Taylor pointed out that the wording of questions, the order of questions, the refusal rate, the non-availability of people and inadequate weighting are factors that make polling results subject to "substantial error."
For that reason, Harris included a "strong warning" in all its polls. "It is difficult or impossible to quantify the errors that may result from these factors (cited above)." So-called journalists are not the least bit interested in these caveats, concluded Harris.
Despite all the admonitions, the media persist in deceitful reporting of results. Unfortunately, too few Americans understand political polling, thus many continue to put stock in the results.
Although political polls enjoy public trust, these samples have a checkered past. In the 1948 presidential race, the Gallup poll had Thomas Dewey ahead of Harry Truman, 45 to 41 percent. Truman won the White House with 50 percent of the vote to Dewey's 45 percent.
In 2008, a consensus of seven polls taken just before the New Hampshire Democratic primary showed Barrack Obama had an eight-point margin over Hillary Clinton. Instead, Ms. Clinton won by three-percentage-points, leaving pollsters red-faced.
American pollsters could learn a few things from the British. After opinion polls were grossly wrong in predicting the outcome of May's general elections in Britain, some smart folks decided to do a face-to-face survey of voters by going door-to-door.
The sample included 3,000 people who fit the profile of those who regularly showed up and voted at the polls, instead of just surveying adults in general. The results were eyeopening. The voters' preferences in the poll accurately reflected the actual vote in the general election.
That begs the question: Why don't more polling outfits employ that same methodology if it is more accurate? The simple answer is money. Telephone surveys are infinitely less costly than door-to-door polling, especially when the research is conducted monthly or even weekly in the U.S.
The big media cabal understands the flaws with U.S. presidential polling. That's why their reporting is a deliberate deception. There is never an attempt to explain the limitations and fallacies of research. Reports on the latest polls are presented as unassailable truth.

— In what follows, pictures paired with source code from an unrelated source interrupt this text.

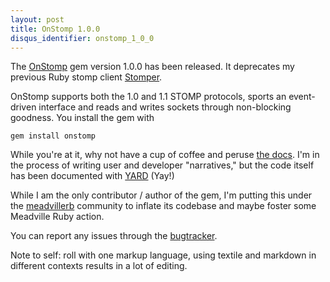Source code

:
 ```yaml
---
layout: post
title: OnStomp 1.0.0
disqus_identifier: onstomp_1_0_0
---
```

The [OnStomp](https://github.com/meadvillerb/onstomp) gem version 1.0.0 has been
released.  It deprecates my previous Ruby stomp client
[Stomper](https://github.com/iande/stomper).

OnStomp supports both the 1.0 and 1.1 STOMP protocols, sports an event-driven
interface and reads and writes sockets through non-blocking goodness.
You install the gem with

    gem install onstomp


While you're at it, why not have a cup of coffee and peruse
[the docs](http://mdvlrb.com/onstomp).  I'm in the process of writing user
and developer "narratives," but the code itself has been documented with
[YARD](http://yardoc.org/) (Yay!)

While I am the only contributor / author of the gem, I'm putting this under
the [meadvillerb](https://github.com/meadvillerb) community to inflate its
codebase and maybe foster some Meadville Ruby action.

You can report any issues through the
[bugtracker](https://github.com/meadvillerb/onstomp/issues).

Note to self: roll with one markup language, using textile and markdown in
different contexts results in a lot of editing.
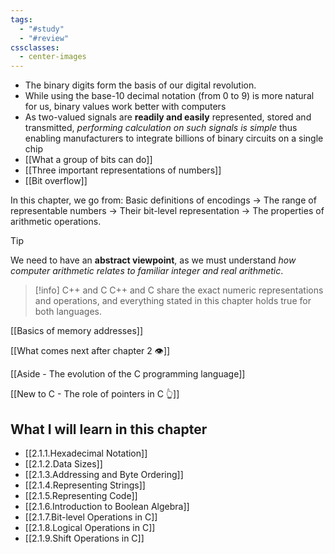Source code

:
 ```yaml
---
tags:
  - "#study"
  - "#review"
cssclasses:
  - center-images
---
```

- The binary digits form the basis of our digital revolution.
- While using the base-10 decimal notation (from 0 to 9) is more natural for us, binary values work better with computers
- As two-valued signals are **readily and easily** represented, stored and transmitted, *performing calculation on such signals is simple* thus enabling manufacturers to integrate billions of binary circuits on a single chip
- [[What a group of bits can do]]
- [[Three important representations of numbers]]
- [[Bit overflow]]


In this chapter, we go from: Basic definitions of encodings → The range of representable numbers → Their bit-level representation → The properties of arithmetic operations.


> [!tip] 
> We need to have an **abstract viewpoint**, as we must understand *how computer arithmetic relates to familiar integer and real arithmetic*.



> [!info] C++ and C
> C++ and C share the exact numeric representations and operations, and everything stated in this chapter holds true for both languages.


[[Basics of memory addresses]]

[[What comes next after chapter 2 👁️]]

[[Aside - The evolution of the C programming language]]

[[New to C - The role of pointers in C 👆]]

## What I will learn in this chapter

- [[2.1.1.Hexadecimal Notation]]
- [[2.1.2.Data Sizes]]
- [[2.1.3.Addressing and Byte Ordering]]
- [[2.1.4.Representing Strings]]
- [[2.1.5.Representing Code]]
- [[2.1.6.Introduction to Boolean Algebra]]
- [[2.1.7.Bit-level Operations in C]]
- [[2.1.8.Logical Operations in C]]
- [[2.1.9.Shift Operations in C]]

Shawn Parry-Giles, a political communications professor at the University of Maryland, argues the media should stop treating polls as if they are authentic. "This is about what the voters say and do, and the media has to be very careful about how they frame the polls," she notes.

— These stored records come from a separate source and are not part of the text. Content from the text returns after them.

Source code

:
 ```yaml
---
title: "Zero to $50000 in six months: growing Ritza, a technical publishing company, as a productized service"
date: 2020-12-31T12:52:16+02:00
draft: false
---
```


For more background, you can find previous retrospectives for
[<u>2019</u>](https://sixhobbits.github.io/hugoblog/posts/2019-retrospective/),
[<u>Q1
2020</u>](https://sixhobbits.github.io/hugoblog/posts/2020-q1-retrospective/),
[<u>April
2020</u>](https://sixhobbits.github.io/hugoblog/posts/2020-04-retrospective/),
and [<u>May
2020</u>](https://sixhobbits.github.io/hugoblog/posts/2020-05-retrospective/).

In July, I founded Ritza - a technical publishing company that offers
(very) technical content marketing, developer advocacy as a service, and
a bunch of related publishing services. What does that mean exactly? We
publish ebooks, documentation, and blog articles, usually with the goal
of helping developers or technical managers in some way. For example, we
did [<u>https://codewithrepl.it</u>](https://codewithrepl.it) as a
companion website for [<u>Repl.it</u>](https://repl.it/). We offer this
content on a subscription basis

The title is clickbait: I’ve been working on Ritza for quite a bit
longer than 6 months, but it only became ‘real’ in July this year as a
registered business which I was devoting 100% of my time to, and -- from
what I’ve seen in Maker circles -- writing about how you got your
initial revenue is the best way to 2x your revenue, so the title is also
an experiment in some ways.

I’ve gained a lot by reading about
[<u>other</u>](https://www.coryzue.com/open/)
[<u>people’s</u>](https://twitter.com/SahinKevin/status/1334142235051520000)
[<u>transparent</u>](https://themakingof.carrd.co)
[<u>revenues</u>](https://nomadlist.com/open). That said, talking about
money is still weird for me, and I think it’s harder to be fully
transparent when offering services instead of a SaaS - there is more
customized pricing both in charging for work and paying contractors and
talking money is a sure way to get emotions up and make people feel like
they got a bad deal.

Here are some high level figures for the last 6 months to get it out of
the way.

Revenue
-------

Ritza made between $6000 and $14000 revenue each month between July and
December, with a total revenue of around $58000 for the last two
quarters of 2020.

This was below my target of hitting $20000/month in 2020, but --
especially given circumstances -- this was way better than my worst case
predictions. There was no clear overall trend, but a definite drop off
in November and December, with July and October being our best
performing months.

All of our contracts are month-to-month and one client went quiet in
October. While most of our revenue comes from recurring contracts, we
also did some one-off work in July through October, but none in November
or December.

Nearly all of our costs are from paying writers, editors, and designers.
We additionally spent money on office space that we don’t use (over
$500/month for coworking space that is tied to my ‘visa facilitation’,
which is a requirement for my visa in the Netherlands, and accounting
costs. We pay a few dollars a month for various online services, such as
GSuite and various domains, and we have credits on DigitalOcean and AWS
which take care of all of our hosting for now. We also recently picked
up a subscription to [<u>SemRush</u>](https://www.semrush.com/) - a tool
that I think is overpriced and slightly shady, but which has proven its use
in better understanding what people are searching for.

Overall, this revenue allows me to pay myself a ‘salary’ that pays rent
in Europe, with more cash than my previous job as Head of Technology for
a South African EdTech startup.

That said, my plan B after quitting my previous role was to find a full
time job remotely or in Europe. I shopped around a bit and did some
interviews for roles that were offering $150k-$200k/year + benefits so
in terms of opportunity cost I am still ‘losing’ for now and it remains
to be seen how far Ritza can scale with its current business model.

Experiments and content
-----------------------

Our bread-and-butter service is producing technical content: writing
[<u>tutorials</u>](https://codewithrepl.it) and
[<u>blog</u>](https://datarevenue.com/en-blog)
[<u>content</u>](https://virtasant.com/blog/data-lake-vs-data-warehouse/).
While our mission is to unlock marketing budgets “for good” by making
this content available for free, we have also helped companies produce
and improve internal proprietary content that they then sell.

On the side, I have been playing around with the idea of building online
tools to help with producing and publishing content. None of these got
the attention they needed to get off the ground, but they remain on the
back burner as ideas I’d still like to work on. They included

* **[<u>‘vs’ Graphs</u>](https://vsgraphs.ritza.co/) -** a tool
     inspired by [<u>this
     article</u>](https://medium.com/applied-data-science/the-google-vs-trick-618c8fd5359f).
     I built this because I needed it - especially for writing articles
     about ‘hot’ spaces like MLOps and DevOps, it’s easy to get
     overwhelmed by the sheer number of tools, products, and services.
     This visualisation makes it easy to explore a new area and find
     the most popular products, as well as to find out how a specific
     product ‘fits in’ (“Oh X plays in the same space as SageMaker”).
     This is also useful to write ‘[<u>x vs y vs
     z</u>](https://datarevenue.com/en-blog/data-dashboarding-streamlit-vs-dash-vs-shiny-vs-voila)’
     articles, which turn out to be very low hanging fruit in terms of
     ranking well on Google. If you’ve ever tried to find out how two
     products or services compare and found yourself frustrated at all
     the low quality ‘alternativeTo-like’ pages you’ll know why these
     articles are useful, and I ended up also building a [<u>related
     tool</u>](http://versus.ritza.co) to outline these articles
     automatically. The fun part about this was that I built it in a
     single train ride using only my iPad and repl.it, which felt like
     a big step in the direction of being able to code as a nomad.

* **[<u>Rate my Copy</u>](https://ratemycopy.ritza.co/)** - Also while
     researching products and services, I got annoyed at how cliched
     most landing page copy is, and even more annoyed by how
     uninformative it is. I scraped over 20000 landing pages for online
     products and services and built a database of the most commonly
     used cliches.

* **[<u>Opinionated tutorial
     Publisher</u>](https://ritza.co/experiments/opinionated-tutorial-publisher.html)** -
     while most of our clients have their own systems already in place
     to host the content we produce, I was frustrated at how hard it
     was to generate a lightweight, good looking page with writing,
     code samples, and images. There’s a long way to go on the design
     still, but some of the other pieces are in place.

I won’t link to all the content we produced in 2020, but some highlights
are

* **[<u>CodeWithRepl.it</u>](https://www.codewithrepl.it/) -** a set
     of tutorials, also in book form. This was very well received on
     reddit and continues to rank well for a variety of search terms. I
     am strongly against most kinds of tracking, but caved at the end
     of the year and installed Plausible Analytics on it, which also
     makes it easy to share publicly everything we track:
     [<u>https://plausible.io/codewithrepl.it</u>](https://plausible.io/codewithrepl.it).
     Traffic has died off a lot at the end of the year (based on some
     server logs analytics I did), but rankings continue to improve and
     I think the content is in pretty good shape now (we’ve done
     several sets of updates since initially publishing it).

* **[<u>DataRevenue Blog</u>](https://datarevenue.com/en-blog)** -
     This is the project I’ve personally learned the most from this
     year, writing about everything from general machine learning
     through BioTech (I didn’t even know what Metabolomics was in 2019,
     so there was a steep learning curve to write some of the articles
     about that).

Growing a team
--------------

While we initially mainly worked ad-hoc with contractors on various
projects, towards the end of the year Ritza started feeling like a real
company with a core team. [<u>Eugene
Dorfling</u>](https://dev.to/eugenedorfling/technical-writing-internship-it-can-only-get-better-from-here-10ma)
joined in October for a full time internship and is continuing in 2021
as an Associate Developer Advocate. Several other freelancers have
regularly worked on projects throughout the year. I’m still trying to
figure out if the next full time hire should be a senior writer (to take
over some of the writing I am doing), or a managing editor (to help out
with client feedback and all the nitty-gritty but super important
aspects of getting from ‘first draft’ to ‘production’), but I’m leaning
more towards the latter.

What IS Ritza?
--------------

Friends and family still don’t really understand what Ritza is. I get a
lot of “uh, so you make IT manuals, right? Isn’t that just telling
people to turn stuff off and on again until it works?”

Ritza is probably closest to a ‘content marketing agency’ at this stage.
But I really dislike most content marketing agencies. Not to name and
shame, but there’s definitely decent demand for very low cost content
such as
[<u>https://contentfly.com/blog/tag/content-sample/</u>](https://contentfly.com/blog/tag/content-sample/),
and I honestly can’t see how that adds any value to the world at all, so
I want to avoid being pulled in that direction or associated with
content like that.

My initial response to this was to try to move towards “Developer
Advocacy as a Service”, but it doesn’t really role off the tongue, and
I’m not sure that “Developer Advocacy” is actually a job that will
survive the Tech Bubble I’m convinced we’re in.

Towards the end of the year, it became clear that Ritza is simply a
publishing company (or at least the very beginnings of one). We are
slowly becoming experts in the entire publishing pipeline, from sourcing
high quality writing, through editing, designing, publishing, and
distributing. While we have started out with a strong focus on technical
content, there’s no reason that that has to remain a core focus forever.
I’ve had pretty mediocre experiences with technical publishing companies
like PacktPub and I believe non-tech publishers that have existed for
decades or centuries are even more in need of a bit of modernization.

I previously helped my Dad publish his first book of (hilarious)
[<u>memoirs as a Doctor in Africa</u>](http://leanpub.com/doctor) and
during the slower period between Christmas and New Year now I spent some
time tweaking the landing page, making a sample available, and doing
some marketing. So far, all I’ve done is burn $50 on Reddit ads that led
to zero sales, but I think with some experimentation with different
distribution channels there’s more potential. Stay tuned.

In other words, what voters tell researchers often may not be the same as their decision in the voting booth.
Her advice has gone unheeded by a mainstream media intent on using polls to advance their narrative about the race. When polls showed Hillary Clinton leading, it was front page news. Now that Donald Trump has narrowed the gap, there is less media enthusiasm for showcasing the results.
With Ms. Clinton sliding in the polls, the media use data to strengthen the case for Ms. Clinton. When Trump began climbing in the polls, the media quickly noted that he was losing with women, Hispanics and African-Americans. The media snickered that Trump was winning only with white men.
Of course, these conclusions were drawn from polls, too, subject to the same distortions as the presidential samples. In general, people trust polls way too much. The only thing that matters is the actual votes cast on November 8. Everything else is political chatter.